→ **Exercise inputs**:
= = =
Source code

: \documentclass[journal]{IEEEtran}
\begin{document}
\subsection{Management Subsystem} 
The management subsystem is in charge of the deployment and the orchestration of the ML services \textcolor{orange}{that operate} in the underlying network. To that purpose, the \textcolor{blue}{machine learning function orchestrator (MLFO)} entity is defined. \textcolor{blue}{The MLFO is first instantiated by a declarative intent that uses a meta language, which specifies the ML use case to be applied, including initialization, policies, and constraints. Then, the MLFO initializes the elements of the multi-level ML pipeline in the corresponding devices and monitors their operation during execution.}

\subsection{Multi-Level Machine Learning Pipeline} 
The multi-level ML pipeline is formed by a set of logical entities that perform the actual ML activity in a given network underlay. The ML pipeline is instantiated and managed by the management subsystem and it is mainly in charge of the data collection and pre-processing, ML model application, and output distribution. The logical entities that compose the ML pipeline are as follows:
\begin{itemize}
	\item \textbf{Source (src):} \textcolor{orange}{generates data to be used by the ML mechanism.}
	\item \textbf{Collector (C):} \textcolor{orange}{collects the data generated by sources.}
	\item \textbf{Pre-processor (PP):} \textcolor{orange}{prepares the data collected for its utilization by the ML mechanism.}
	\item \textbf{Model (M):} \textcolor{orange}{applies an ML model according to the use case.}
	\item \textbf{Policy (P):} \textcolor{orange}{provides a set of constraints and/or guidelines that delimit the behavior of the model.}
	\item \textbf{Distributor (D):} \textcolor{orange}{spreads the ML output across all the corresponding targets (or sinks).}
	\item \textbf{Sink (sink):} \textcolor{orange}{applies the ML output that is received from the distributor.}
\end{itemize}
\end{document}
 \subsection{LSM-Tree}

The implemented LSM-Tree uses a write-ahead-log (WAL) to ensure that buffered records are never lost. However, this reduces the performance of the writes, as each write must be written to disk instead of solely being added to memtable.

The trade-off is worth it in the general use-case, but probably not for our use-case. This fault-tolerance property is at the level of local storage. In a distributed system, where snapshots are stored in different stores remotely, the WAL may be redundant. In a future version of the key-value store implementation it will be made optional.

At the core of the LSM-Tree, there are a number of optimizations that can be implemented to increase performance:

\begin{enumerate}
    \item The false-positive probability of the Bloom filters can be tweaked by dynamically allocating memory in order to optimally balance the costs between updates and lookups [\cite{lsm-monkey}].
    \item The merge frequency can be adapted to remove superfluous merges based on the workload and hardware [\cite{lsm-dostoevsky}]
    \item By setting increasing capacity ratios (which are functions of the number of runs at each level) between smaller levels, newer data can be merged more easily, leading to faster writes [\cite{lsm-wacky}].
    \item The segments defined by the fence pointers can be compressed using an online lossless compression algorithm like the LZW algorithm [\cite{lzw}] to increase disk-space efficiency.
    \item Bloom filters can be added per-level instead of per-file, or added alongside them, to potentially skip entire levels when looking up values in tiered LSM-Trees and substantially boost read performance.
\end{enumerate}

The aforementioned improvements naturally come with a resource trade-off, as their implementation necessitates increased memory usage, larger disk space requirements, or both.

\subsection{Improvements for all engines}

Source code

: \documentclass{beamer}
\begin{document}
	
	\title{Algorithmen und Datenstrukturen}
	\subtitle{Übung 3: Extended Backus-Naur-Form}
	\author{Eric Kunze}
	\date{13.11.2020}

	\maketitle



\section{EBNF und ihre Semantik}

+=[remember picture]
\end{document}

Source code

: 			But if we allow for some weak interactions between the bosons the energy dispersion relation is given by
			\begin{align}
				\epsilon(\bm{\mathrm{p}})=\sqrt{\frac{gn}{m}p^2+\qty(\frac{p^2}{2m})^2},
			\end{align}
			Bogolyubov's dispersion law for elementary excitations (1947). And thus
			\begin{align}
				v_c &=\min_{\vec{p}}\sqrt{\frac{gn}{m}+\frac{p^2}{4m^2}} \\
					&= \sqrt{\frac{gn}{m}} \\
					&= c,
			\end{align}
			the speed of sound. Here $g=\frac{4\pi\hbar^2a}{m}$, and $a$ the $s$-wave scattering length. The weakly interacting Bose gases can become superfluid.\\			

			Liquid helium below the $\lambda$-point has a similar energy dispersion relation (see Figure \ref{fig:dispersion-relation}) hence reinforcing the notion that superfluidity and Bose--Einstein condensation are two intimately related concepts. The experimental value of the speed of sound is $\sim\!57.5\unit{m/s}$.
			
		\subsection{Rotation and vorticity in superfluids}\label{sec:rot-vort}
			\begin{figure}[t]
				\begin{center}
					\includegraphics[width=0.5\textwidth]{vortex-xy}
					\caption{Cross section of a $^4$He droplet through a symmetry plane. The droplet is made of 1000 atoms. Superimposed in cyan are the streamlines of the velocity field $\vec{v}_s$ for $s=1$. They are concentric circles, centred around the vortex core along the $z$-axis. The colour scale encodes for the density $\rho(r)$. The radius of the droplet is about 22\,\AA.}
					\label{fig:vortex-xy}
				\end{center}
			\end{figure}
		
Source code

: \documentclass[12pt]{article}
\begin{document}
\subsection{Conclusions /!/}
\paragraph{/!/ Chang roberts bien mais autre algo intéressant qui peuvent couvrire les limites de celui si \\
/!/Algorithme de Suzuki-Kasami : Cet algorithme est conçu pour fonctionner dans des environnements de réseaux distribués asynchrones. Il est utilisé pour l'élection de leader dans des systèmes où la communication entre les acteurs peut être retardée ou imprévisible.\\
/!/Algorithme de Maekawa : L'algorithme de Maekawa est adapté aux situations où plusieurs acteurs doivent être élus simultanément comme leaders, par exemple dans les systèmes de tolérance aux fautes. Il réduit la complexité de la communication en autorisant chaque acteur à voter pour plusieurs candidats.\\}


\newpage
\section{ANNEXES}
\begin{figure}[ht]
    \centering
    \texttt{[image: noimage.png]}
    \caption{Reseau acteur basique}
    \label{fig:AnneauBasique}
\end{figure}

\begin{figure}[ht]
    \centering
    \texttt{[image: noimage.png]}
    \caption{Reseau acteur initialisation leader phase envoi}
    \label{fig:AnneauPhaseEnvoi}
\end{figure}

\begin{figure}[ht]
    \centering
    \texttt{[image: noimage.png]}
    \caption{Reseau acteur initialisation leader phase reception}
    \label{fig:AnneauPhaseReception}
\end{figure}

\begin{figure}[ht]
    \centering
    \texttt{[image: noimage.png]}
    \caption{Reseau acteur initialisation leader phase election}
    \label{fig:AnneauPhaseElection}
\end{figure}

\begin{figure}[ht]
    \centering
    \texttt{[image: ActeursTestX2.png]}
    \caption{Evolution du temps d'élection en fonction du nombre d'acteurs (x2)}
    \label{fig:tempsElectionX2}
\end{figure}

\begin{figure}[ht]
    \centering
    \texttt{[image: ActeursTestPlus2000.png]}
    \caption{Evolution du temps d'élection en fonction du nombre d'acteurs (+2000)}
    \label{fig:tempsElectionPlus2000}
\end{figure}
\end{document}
= = =
→ **What is needed**: Only lines holding the word "space" are wanted here; copy each from the listing.

→ **Reply**:
    \item The segments defined by the fence pointers can be compressed using an online lossless compression algorithm like the LZW algorithm [\cite{lzw}] to increase disk-space efficiency.
The aforementioned improvements naturally come with a resource trade-off, as their implementation necessitates increased memory usage, larger disk space requirements, or both.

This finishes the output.